Nous devons comprendre ce qui se passe aux États-Unis

Par ARM

       «Les démocraties ne sont pas glorieuses», avait dit dans un soupir un grand diplomate français de la fin du XIXème siècle et du début du XXème siècle. Nous avons suivi les tribulations de l’élection présidentielle aux États-Unis. Le modèle constitutionnel et électoral de ce pays n’est pas facile à comprendre. Daniel Lazare a écrit en février 2000 un article très critique sur le sujet. Plus de 20 ans plus tard, nous vous invitons à le relire.

Une démocratie en voie de fossilisation

Cette pesante Constitution américaine

Par Daniel Lazare

       «En quelques semaines, les élections primaires américaines auront éliminé la plupart des concurrents à la présidence. Mais c’est plus l’argent et la notoriété des candidats que leurs prises de position qui feront la différence. Alors que l’économie entre dans la plus longue période de croissance de son histoire – au prix d’un déficit commercial tout aussi historique –, les problèmes de fond (corruption politique, nombre record d’incarcérations et d’exécutions, creusement des inégalités) semblent interdits de débat. Immuable et sacralisée, la Constitution contribue à cette apathie.

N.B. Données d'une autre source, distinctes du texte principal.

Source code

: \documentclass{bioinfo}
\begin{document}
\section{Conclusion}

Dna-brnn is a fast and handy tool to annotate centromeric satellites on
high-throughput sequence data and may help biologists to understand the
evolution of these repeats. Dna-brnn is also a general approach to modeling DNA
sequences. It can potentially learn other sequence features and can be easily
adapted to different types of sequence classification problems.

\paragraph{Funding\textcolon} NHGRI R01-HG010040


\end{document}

Au cours de la campagne présidentielle américaine, les candidats vont aborder les sujets les plus divers, d’une éventuelle baisse des impôts à la nécessité d’abolir la discrimination frappant les homosexuels membres des forces armées. Il y a un sujet dont ils ne débattront pas: la Constitution américaine. C’est à la fois étrange et compréhensible. Étrange: ce document qui a deux cent douze ans est la plus vieille loi fondamentale écrite de la planète et la plus résistante au changement. Il semblerait donc urgent de remédier aux nombreux anachronismes qui l’encombrent. Et à quoi sert donc une élection si elle s’interdit de discuter les questions clés relatives à la modernisation politique?

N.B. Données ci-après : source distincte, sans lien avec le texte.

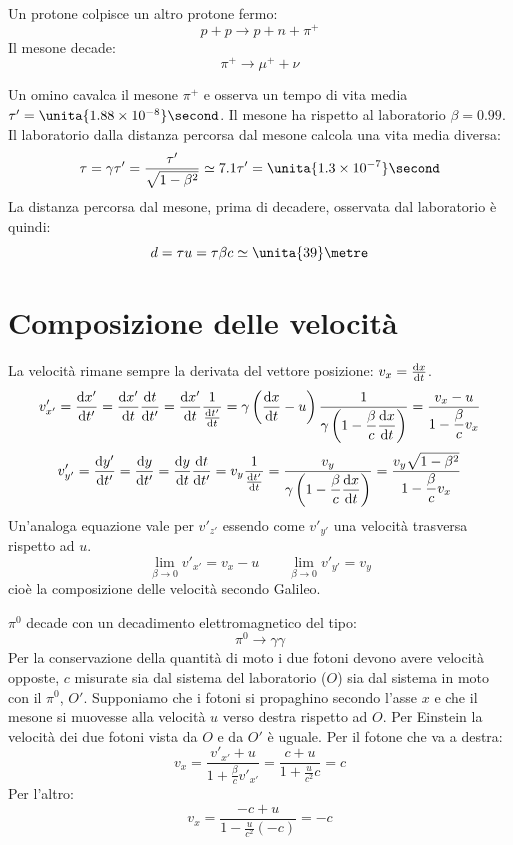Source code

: \begin{Es}
Un protone colpisce un altro protone fermo:
$$p+p\rightarrow p+n+\pi^+$$
Il mesone decade:
$$\pi^+ \rightarrow \mu ^+ + \nu$$

Un omino cavalca il mesone $\pi^+$ e osserva un tempo di vita media $\tau'=\unita{1.88\times 10^{-8}}\second$. Il mesone ha rispetto al laboratorio $\beta=0.99$. Il laboratorio dalla distanza percorsa dal mesone calcola una vita media diversa:
$$\tau=\gamma\tau'=\frac{\tau'}{\sqrt{1-\beta^2}}\simeq 7.1\tau'=\unita{1.3\times 10^{-7}}\second$$
La distanza percorsa dal mesone, prima di decadere, osservata dal laboratorio è quindi:
$$d=\tau u=\tau \beta c\simeq \unita{39}\metre$$
\end{Es}

\section{Composizione delle velocità}
La velocità rimane sempre la derivata del vettore posizione: $v_x=\frac{\mathrm{d} x}{\mathrm{d} t}$.
\begin{equation}
v'_{x'}=\frac{\mathrm{d} x'}{\mathrm{d} t'}=\frac{\mathrm{d} x'}{\mathrm{d} t}\frac{\mathrm{d} t}{\mathrm{d} t'}=\frac{\mathrm{d} x'}{\mathrm{d} t}\dfrac{1}{\frac{\mathrm{d} t'}{\mathrm{d} t}}=\gamma\left(\frac{\mathrm{d} x}{\mathrm{d} t}-u\right)\dfrac{1}{\gamma\left(1-\dfrac{\beta}{c}\dfrac{\mathrm{d} x}{\mathrm{d} t}\right)}=\dfrac{v_x-u}{1-\dfrac{\beta}{c}v_x}
\end{equation}
\begin{equation}
v'_{y'}=\frac{\mathrm{d} y'}{\mathrm{d} t'}=\frac{\mathrm{d} y}{\mathrm{d} t'}=\frac{\mathrm{d} y}{\mathrm{d} t}\frac{\mathrm{d} t}{\mathrm{d} t'}=v_y\frac{1}{\frac{\mathrm{d} t'}{\mathrm{d} t}}=\dfrac{v_y}{\gamma\left(1-\dfrac{\beta}{c}\dfrac{\mathrm{d} x}{\mathrm{d} t}\right)}=\dfrac{v_y\sqrt{1-\beta^2}}{1-\dfrac{\beta}{c}v_x}
\end{equation}
Un'analoga equazione vale per $v'_{z'}$ essendo come $v'_{y'}$ una velocità trasversa rispetto ad $u$.
$$\lim_{\beta\rightarrow 0}v'_{x'}=v_x-u\qquad \lim_{\beta\rightarrow 0} v'_{y'}=v_y$$
cioè la composizione delle velocità secondo Galileo.

\begin{Es}[decadimento $\pi^0$]
$\pi^0$ decade con un decadimento elettromagnetico del tipo:
$$\pi^0\rightarrow \gamma\gamma$$
Per la conservazione della quantità di moto i due fotoni devono avere velocità opposte, $c$ misurate sia dal sistema del laboratorio ($O$) sia dal sistema in moto con il $\pi^0$, $O'$. Supponiamo che i fotoni si propaghino secondo l'asse $x$ e che il mesone si muovesse alla velocità $u$ verso destra rispetto ad $O$. Per Einstein la velocità dei due fotoni vista da $O$ e da $O'$ è uguale.
Per il fotone che va a destra:
$$v_x=\frac{v'_{x'}+u}{1+\frac{\beta}{c}v'_{x'}}=\frac{c+u}{1+\frac{u}{c^2}c}=c$$
Per l'altro:
$$v_x=\frac{-c+u}{1-\frac{u}{c^2}(-c)}=-c$$
\end{Es}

L’étrangeté s’estompe un peu quand on comprend que l’ancienneté de la Constitution, son aversion pour le changement, et la domination qu’elle exerce sur la société américaine la rendent presque invisible dans le débat politique. Elle est simultanément le cadre légal à l’intérieur duquel la citoyenneté s’inscrit et un cadre en place depuis tellement longtemps que les Américains ont cessé de remarquer son existence. Si, dans les autres pays, une Constitution est le produit d’un combat accouchant d’un nouveau rapport à la vie politique, aux États-Unis le peuple est une entité que la Constitution a créée et façonnée à son image pour mieux perpétuer une République jeffersonnienne héritée du XVIIIème siècle. Il serait donc à peine plus naturel pour un Américain de mettre en cause la Constitution qu’il l’était pour un vassal du Moyen Âge de réprimander son suzerain. […].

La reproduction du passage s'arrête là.